Comparison of the effects of milrinone and OPC 3911 with those of isoprenaline, forskolin and dibutyryl-cAMP in rat aorta.

1. OPC 3911 and milrinone, inhibitors of a cyclic nucleotide phosphodiesterase, and isoprenaline were more potent against contractions induced by phenylephrine (1 microM) than by K+ (60 mM). A similar tendency was found for dibutyryl-cAMP (db-cAMP) and forskolin, while the opposite was evident for nifedipine and diltiazem. 2. Contractions induced by Bay K 8644 (0.1 microM), in the presence of K+ (12 mM), were abolished by OPC 3911 (10 microM), milrinone (10 microM), db-cAMP (100 microM) and forskolin (1 microM).

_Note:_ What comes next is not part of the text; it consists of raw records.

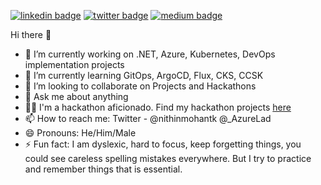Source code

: [![linkedin badge](https://img.shields.io/badge/nithinmohantk-(azurelad)-blue?style=flat&logo=linkedin)](https://www.linkedin.com/in/nithinmohantk/)
[![twitter badge](https://img.shields.io/badge/nithinmohantk-(azurelad)-blue?style=flat&logo=twitter)](https://twitter.com/nithinmohantk)
[![medium badge](https://img.shields.io/badge/nithinmohantk-(azurelad)-blue?style=flat&logo=web)](https://www.nithinz.dev)

Hi there 👋
- 🔭 I’m currently working on .NET, Azure, Kubernetes, DevOps implementation projects
- 🌱 I’m currently learning GitOps, ArgoCD, Flux, CKS, CCSK
- 👯 I’m looking to collaborate on Projects and Hackathons
- 💬 Ask me about anything
- 👩‍💻 I'm a hackathon aficionado. Find my hackathon projects [here](https://devpost.com/coderjedi) 
- 📫 How to reach me: Twitter - @nithinmohantk @_AzureLad
- 😄 Pronouns: He/Him/Male
- ⚡ Fun fact: I am dyslexic, hard to focus, keep forgetting things, you could see careless spelling mistakes everywhere. But I try to practice and remember things that is essential.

These agents had little effect on contractions induced by Bay K 8644 in the presence of K+ (20 mM), whereas diltiazem (10 microM) caused complete inhibition. 3. In nominally Ca(2+)-free medium, OPC 3911 (10 microM), milrinone (10 microM), db-cAMP (100 microM) and forskolin (1 microM) reduced phenylephrine-induced contractions. Db-cAMP and forskolin also attenuated contractions elicited by caffeine (20 mM). 4. Pretreatment by ryanodine (10 microM) reduced the effects of OPC 3911 (10 microM), milrinone (10 microM) and forskolin (1 microM) on phenylephrine-induced contractions.